You should only proceed if you have a substantial amount of Neuropixels 2.0 data you wish to use for training.


In [None]:
import torch
import os, sys
os.environ['KMP_DUPLICATE_LIB_OK'] = 'TRUE'
sys.path.insert(0, os.path.dirname(os.getcwd()))
sys.path.insert(0, os.path.dirname(os.path.dirname(os.getcwd())))
sys.path.insert(0, os.path.join(os.path.dirname(os.getcwd()), 'DeepUnitMatch'))
from DeepUnitMatch.utils import AE_npdataset, npdataset
from DeepUnitMatch.train.train_AE import run_training
from DeepUnitMatch.train.train_finetune import run_finetune
from DeepUnitMatch.utils import param_fun
from DeepUnitMatch.testing import test
import UnitMatchPy.default_params as default_params
import UnitMatchPy.utils as util
import matplotlib.pyplot as plt
import threading

### Data loading

You should have a list of Kilosort directories you want to use for training.

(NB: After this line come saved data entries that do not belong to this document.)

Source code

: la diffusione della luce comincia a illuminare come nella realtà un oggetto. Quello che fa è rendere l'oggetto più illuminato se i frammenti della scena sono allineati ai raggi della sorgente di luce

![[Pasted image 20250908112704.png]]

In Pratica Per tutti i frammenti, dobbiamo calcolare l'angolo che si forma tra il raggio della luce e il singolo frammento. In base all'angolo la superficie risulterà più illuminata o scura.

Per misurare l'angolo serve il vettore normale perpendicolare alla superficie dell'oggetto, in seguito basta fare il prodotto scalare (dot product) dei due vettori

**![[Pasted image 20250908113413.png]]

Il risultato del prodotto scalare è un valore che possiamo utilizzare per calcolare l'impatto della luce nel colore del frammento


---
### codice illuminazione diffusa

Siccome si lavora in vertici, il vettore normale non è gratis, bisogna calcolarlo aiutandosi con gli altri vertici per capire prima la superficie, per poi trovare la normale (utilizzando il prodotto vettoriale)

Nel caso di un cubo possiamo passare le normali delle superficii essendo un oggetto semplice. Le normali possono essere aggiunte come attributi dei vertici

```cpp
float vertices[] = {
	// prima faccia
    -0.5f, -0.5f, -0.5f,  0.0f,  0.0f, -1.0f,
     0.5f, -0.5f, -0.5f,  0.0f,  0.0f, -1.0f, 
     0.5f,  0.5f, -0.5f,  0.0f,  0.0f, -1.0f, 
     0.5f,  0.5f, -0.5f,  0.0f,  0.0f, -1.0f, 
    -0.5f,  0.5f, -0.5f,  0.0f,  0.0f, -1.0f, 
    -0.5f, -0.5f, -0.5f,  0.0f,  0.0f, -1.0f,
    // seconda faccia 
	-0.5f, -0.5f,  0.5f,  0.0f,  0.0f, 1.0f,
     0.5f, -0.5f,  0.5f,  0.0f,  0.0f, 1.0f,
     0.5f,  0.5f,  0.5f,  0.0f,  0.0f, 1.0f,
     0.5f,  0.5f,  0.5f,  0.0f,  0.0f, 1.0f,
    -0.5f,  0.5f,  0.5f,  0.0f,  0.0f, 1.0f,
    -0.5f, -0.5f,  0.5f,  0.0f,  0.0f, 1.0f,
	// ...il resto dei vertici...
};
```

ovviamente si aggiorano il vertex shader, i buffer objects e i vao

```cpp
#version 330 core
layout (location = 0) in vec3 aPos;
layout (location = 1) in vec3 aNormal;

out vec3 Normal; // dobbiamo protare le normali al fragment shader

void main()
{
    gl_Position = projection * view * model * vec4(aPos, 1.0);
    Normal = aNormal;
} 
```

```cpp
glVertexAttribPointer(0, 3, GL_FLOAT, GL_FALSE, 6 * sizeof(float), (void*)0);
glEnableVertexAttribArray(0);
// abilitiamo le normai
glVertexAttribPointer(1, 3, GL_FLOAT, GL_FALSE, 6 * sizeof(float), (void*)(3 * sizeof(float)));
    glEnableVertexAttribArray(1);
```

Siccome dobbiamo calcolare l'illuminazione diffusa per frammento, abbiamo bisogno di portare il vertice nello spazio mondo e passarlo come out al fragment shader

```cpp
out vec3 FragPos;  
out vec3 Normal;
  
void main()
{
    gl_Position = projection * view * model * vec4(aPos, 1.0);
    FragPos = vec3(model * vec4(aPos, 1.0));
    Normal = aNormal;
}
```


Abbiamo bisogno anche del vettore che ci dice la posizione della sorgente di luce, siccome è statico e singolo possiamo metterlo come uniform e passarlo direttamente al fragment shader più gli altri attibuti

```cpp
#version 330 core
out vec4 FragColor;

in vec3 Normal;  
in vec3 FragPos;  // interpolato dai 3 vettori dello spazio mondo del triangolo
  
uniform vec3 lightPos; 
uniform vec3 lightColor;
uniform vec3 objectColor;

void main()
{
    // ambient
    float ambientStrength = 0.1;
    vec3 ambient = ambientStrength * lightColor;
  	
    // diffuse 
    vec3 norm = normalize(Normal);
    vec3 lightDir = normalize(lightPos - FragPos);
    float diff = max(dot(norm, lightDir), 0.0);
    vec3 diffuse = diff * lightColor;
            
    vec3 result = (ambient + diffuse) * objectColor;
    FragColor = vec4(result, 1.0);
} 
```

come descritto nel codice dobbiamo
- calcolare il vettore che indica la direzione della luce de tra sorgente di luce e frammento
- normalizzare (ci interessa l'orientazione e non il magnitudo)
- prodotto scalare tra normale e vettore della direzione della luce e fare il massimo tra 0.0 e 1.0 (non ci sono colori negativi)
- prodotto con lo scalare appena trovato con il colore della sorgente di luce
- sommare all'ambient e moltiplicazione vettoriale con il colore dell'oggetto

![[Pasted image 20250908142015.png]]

If you have run Bombcell on this data (recommended) then these directories should also contain the bombcell results.

In [None]:
# Getting the data the same way as UnitMatch

# Get default parameters, can add your own before or after!
param = default_params.get_default_param()

# Give the paths to the KS directories for each session
# If you don't have a dir with channel_positions.npy etc look at the detailed example for supplying paths separately
KS_dirs = [r'path/to/KSdir/Session1', r'path/to/KSdir/Session2', r'path/to/KSdir/Session3', r'path/to/KSdir/Session4']

# KS_dirs should contain a large number of paths

param['KS_dirs'] = KS_dirs
wave_paths, unit_label_paths, channel_pos = util.paths_from_KS(KS_dirs)
param = util.get_probe_geometry(channel_pos[0], param)

# STEP 0 from the UMPy example notebook
waveform, session_id, session_switch, within_session, good_units, param = util.load_good_waveforms(wave_paths, unit_label_paths, param, good_units_only = True)
param['good_units'] = good_units

In [None]:
save_path = r"path/to/save_directory"
# This is where the waveform snippets used in DeepUnitMatch will be saved, under a folder called "processed_waveforms"
# Make sure there is no existing data at save_path/processed_waveforms to avoid overwriting!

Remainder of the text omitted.